Il y a cinquante ans, les eaux du Nil ont commencé à engloutir des dizaines de kilomètres de vallée. L’Unesco trouve là son origine. Pour saisir ces circonstances dramatiques, un document archivé en 1989 et mis en ligne à une date indéterminée - La Terre de Koush - apporte des précisions utiles. Il s’agit de la version écrite d’un texte accompagnant un film tourné dans la haute vallée du Nil, avant son inondation. En cette année 1961, la communauté scientifique internationale se mobilise, parce que l’argent manque pour payer les fouilles d’urgence et le déplacement des ruines, au premier rang desquelles le temple d’Abou Simbel. Le film pointe un risque, celui d’une disparition irréparable de ruines égyptiennes antiques [Commentaire de Rex Keating, dit par Paul Bordry. Musique de Norman Main. Prises de vues de Mahjoub El Nour. Réalisation de John Irving.] Il ne faut pas espérer un point de vue critique sur la décision politique de construire le barrage, ni même un rappel du contexte géopolitique [voir Une poignée de noix fraîches]. L’appel au don passe un message univoque...

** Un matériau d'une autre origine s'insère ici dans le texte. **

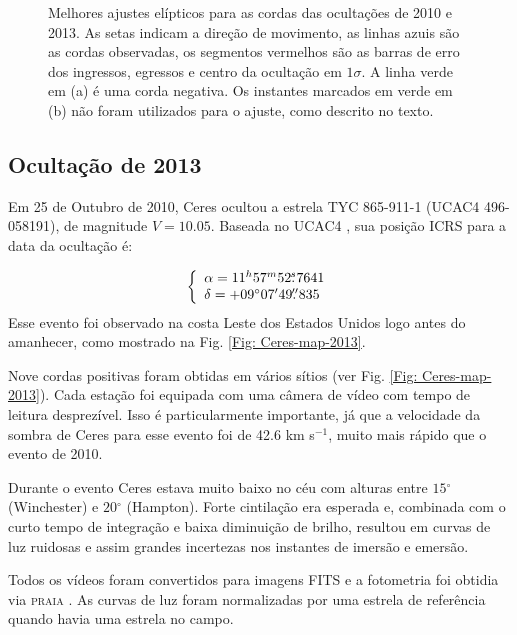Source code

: \documentclass[12pt,a4paper]{monografia}
\newcommand{\degr}{\ensuremath{^{\circ}}}%
\newcommand{\arcmin}{\ensuremath{^{\prime}}}%
\newcommand{\fs}{\mbox{\ensuremath{.\!\!^s}}}
\newcommand{\farcs}{\mbox{\ensuremath{.\!\!^{\prime\prime}}}}%
\begin{document}
\begin{figure}[h]
\begin{centering}
\caption{Melhores ajustes elípticos para as cordas das ocultações de 2010 e 2013. As setas indicam a direção de movimento, as linhas azuis são as cordas observadas, os segmentos vermelhos são as barras de erro dos ingressos, egressos e centro da ocultação em $1\sigma$. A linha verde em (a) é uma corda negativa. Os instantes marcados em verde em (b) não foram utilizados para o ajuste, como descrito no texto.
\label{Fig: Ceres-limb}}
\end{centering}
\end{figure}


\subsection{Ocultação de 2013}
\label{Subsec: 2013-occ}

\indent \indent Em 25 de Outubro de 2010, Ceres ocultou a estrela TYC 865-911-1 (UCAC4 496-058191), de magnitude $V = 10.05$. Baseada no UCAC4 \citep{Zacharias2013}, sua posição ICRS para a data da ocultação é:

%
\begin{equation}
\left\{ 
  \begin{array}{l l}
    \alpha = 11^{h}57^{m}52\fs7641\\
    \delta = +09\degr 07\arcmin 49\farcs835
  \end{array}
\right.
\end{equation}
%
Esse evento foi observado na costa Leste dos Estados Unidos logo antes do amanhecer, como mostrado na Fig. \ref{Fig: Ceres-map-2013}.

Nove cordas positivas foram obtidas em vários sítios (ver Fig. \ref{Fig: Ceres-map-2013}). Cada estação foi equipada com uma câmera de vídeo com tempo de leitura desprezível. Isso é particularmente importante, já que a velocidade da sombra de Ceres para esse evento foi de 42.6 km s$^{-1}$, muito mais rápido que o evento de 2010.

Durante o evento Ceres estava muito baixo no céu com alturas entre $15\degr$ (Winchester) e $20\degr$ (Hampton). Forte cintilação era esperada e, combinada com o curto tempo de integração e baixa diminuição de brilho, resultou em curvas de luz ruidosas e assim grandes incertezas nos instantes de imersão e emersão.

Todos os vídeos foram convertidos para imagens FITS e a fotometria foi obtidia via \textsc{praia} \cite{Assafin2011}. As curvas de luz foram normalizadas por uma estrela de referência quando havia uma estrela no campo.
\end{document}
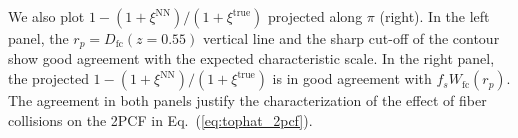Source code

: \begin{figure*}
\begin{center}
{                                                                                                                                                                                                                                                                         We also plot $1 - (1 + \xi^\mathrm{NN})/(1+\xi^\mathrm{true})$
                                                                                                                                                                                                                                                                         projected along $\pi$ (right). In the left panel, the $r_p = D_\mathrm{fc}(z=0.55)$ 
                                                                                                                                                                                                                                                                         vertical line and the sharp cut-off of the contour show good agreement with the expected characteristic scale. 
                                                                                                                                                                                                                                                                         In the right panel, the projected $1 - (1 + \xi^\mathrm{NN})/(1+\xi^\mathrm{true})$
                                                                                                                                                                                                                                                                         is in good agreement with $f_s W_\mathrm{fc}(r_p)$. The agreement in both panels
                                                                                                                                                                                                                                                                         justify the characterization of the effect of fiber collisions on the 2PCF in 
                                                                                                                                                                                                                                                                         Eq.~(\ref{eq:tophat_2pcf}).}
                                                                                                                                                                                                                                                                         \label{fig:2pcf_tophat}
                                                                                                                                                                                                                                                                         \end{center}
                                                                                                                                                                                                                                                                         \end{figure*}
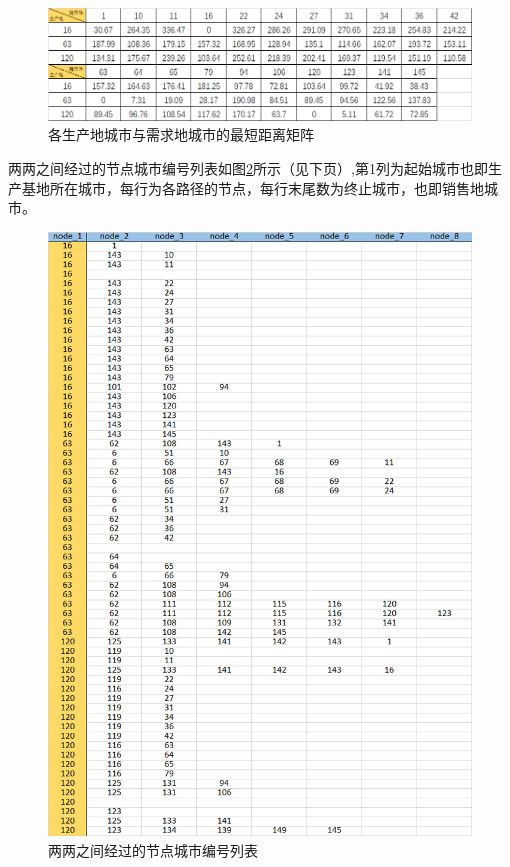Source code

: \documentclass{article}
\begin{document}
	 \begin{figure}[htpb]
	 	\centering
	 	\includegraphics[width=1.0\linewidth]{img/jvli.png}
	 	\caption{各生产地城市与需求地城市的最短距离矩阵}
	 	\label{fig:jvli}
	 \end{figure}
      两两之间经过的节点城市编号列表如图\ref{fig:node}所示（见下页）,第1列为起始城市也即生产基地所在城市，每行为各路径的节点，每行末尾数为终止城市，也即销售地城市。
     \begin{figure}[htpb]
     	\centering
     	\includegraphics[width=0.95\linewidth]{img/node.png}
     	\caption{两两之间经过的节点城市编号列表}
     	\label{fig:node}
     \end{figure}
	 
\end{document}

Ce texte souffre de deux défauts, que les années écoulées mettent cruellement en (haut) relief. La déportation de milliers de Nubiens suscite moins de lignes que l’évocation circonstanciée des faits et gestes de Thoutmôsis III. Les sanglots longs débouchent en outre sur une conclusion grotesque. Ne désespérez pas, on sauvera l’essentiel ! Car le commentateur vise au début des années 1960 un admirateur de Champollion ou un lecteur de Mort sur le Nil. Si les vieilles pierres et les fresques constituent des traces transportables, l’archéologie a démultiplié les sources d’information depuis un demi-siècle. Dans ces conditions, les arguments visant à attirer le donateur - et donc à cautionner l’engloutissement - prennent une autre signification.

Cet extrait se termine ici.